How to automate capture and analysis of CI/CD metrics using AWS DevOps Monitoring Dashboard solution

Across the world, organizations are investing in DevOps tools to improve productivity in their software delivery process. Customers tell us that they want to collect performance and operational metrics on their continuous integration/continuous delivery (CI/CD) pipeline, to quantify value from DevOps automation investments and to identify opportunities to improve efficiency in software delivery capabilities. However, some customers find it challenging to identify the right metrics and aggregate them from various components of the CI/CD pipeline because this process can be complex and time-consuming.

In this blog post, we show you how you can save time and effort using AWS DevOps Monitoring Dashboard solution to automate the setup process to collect and visualize DevOps metrics. This solution is a reference implementation that makes it easier for organizations of all sizes to collect, analyze, and visualize key operational metrics in their software delivery process.

This solution helps DevOps leaders measure the impact of their DevOps initiatives and make data-driven decisions to drive continuous improvement in their development teams.

The solution supports ingestion, analysis, and visualization of data from AWS Developer Tools (AWS CodeCommit, AWS CodeDeploy) and Amazon CloudWatch Synthetics to calculate key DevOps metrics such as mean time to recovery (MTTR), change failure rate, deployment, and code change volume.

Solution overview

The following architectural diagram illustrates the workflow of the solution.

Solution architecture is described in the body of the post.

The workflow includes the following steps:

A developer initiates an activity in a CI/CD pipeline, such as pushing a code change to AWS CodeCommit or deploying an application using AWS CodeDeploy. These activities create events.
An Amazon EventBridge events rule detects the events based on predefined event patterns and then sends the event data to an Amazon Kinesis Data Firehose delivery stream. One event rule is created per event source.
If a customer has set up an Amazon CloudWatch Synthetics canary and its Amazon CloudWatch alarm in their account, another events rule will capture events from the alarm that monitors the status of the canary. These resources are required to gather data for calculating MTTR metrics.
The Kinesis Data Firehose uses a Lambda function for data transformation.
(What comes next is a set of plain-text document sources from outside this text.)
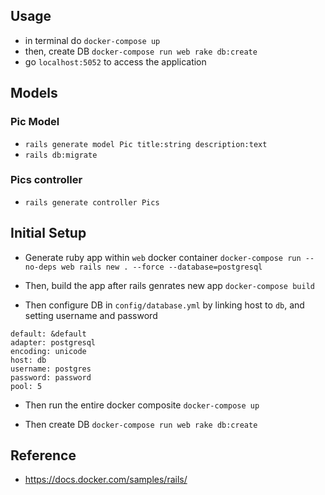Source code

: ## Usage

- in terminal do `docker-compose up`
- then, create DB
  `docker-compose run web rake db:create`
- go `localhost:5052` to access the application

## Models

### Pic Model

- `rails generate model Pic title:string description:text`
- `rails db:migrate`

### Pics controller

- `rails generate controller Pics`

## Initial Setup

- Generate ruby app within `web` docker container
  `docker-compose run --no-deps web rails new . --force --database=postgresql`

- Then, build the app after rails genrates new app
  `docker-compose build`

- Then configure DB in `config/database.yml` by linking host to `db`, and setting username and password

```
default: &default
adapter: postgresql
encoding: unicode
host: db
username: postgres
password: password
pool: 5
```

- Then run the entire docker composite
  `docker-compose up`

- Then create DB
  `docker-compose run web rake db:create`

## Reference

- https://docs.docker.com/samples/rails/
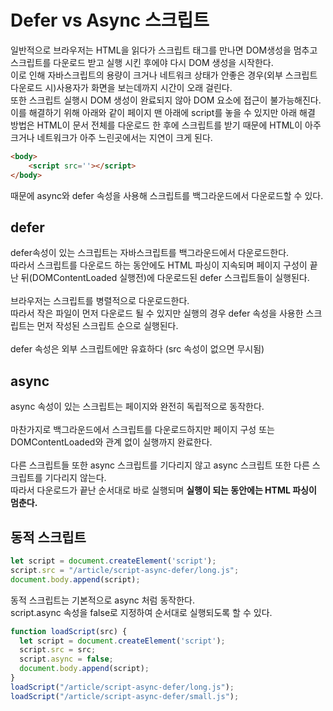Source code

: # Defer vs Async 스크립트
일반적으로 브라우저는 HTML을 읽다가 스크립트 태그를 만나면 DOM생성을 멈추고 스크립트를 다운로드 받고 실행 시킨 후에야 다시 DOM 생성을 시작한다.<br>
이로 인해 자바스크립트의 용량이 크거나 네트워크 상태가 안좋은 경우(외부 스크립트 다운로드 시)사용자가 화면을 보는데까지 시간이 오래 걸린다.
<br>
또한 스크립트 실행시 DOM 생성이 완료되지 않아 DOM 요소에 접근이 불가능해진다.<br>
이를 해결하기 위해 아래와 같이 페이지 맨 아래에 script를 놓을 수 있지만 아래 해결 방법은 HTML이 문서 전체를 다운로드 한 후에 스크립트를 받기 때문에 HTML이 아주 크거나 네트워크가 아주 느린곳에서는 지연이 크게 된다.
```html
<body>
    <script src=''></script>
</body>
```
때문에 async와 defer 속성을 사용해 스크립트를 백그라운드에서 다운로드할 수 있다.

## defer
defer속성이 있는 스크립트는 자바스크립트를 백그라운드에서 다운로드한다.<br>
따라서 스크립트를 다운로드 하는 동안에도 HTML 파싱이 지속되며 페이지 구성이 끝난 뒤(DOMContentLoaded 실행전)에 다운로드된 defer 스크립트들이 실행된다.<br><br>
브라우저는 스크립트를 병렬적으로 다운로드한다.<br>
따라서 작은 파일이 먼저 다운로드 될 수 있지만 실행의 경우 defer 속성을 사용한 스크립트는 먼저 작성된 스크립트 순으로 실행된다.<br><br>
defer 속성은 외부 스크립트에만 유효하다 (src 속성이 없으면 무시됨)

## async
async 속성이 있는 스크립트는 페이지와 완전히 독립적으로 동작한다.<br><br>
마찬가지로 백그라운드에서 스크립트를 다운로드하지만 페이지 구성 또는 DOMContentLoaded와 관계 없이 실행까지 완료한다.<br><br>
다른 스크립트들 또한 async 스크립트를 기다리지 않고 async 스크립트 또한 다른 스크립트를 기다리지 않는다.<br>
따라서 다운로드가 끝난 순서대로 바로 실행되며 <strong>실행이 되는 동안에는 HTML 파싱이 멈춘다.</strong>

## 동적 스크립트
```js
let script = document.createElement('script');
script.src = "/article/script-async-defer/long.js";
document.body.append(script);
```

동적 스크립트는 기본적으로 async 처럼 동작한다.<br>
script.async 속성을 false로 지정하여 순서대로 실행되도록 할 수 있다.

```js
function loadScript(src) {
  let script = document.createElement('script');
  script.src = src;
  script.async = false;
  document.body.append(script);
}
loadScript("/article/script-async-defer/long.js");
loadScript("/article/script-async-defer/small.js");
```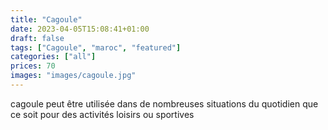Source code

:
 ```yaml
---
title: "Cagoule"
date: 2023-04-05T15:08:41+01:00
draft: false
tags: ["Cagoule", "maroc", "featured"]
categories: ["all"]
prices: 70
images: "images/cagoule.jpg"
---
```


cagoule peut être utilisée dans de nombreuses situations du quotidien que ce soit pour des activités loisirs ou sportives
The Lambda function parses the raw event data to pass relevant data to the Firehose delivery stream, which in turn sends the data to an Amazon Simple Storage Service (Amazon S3) bucket for downstream processing.
An Amazon Athena database points to the data in Amazon S3. It runs queries against the data and returns query results to Amazon QuickSight.
Amazon QuickSight obtains the query results and builds dashboard visualizations for the management team.

Solution prerequisites

1. You need to have a CI/CD pipeline that consists of AWS CodeCommit, AWS CodeBuild, AWS CodeDeploy, and AWS CodePipeline in your account. For instructions, see Set Up a CI/CD Pipeline on AWS if you do not currently have a pipeline set up on AWS.

2. If you want to use the Amazon QuickSight visualization feature, you must subscribe to Amazon QuickSight Enterprise edition in the account where you deploy the solution. For instructions, see Signing Up for an Amazon QuickSight Subscription in the Amazon QuickSight User Guide if you do not have a QuickSight Enterprise account set up.

Make a note of the QuickSight Principal Amazon Resource Name (ARN). You will need it when you deploy the solution. To retrieve the Amazon QuickSight Principal ARN, you must have access to a shell or terminal with the AWS CLI installed. For installation instructions, see What is the AWS Command Line Interface in the AWS CLI User Guide. You can also use AWS CloudShell to run AWS CLI commands.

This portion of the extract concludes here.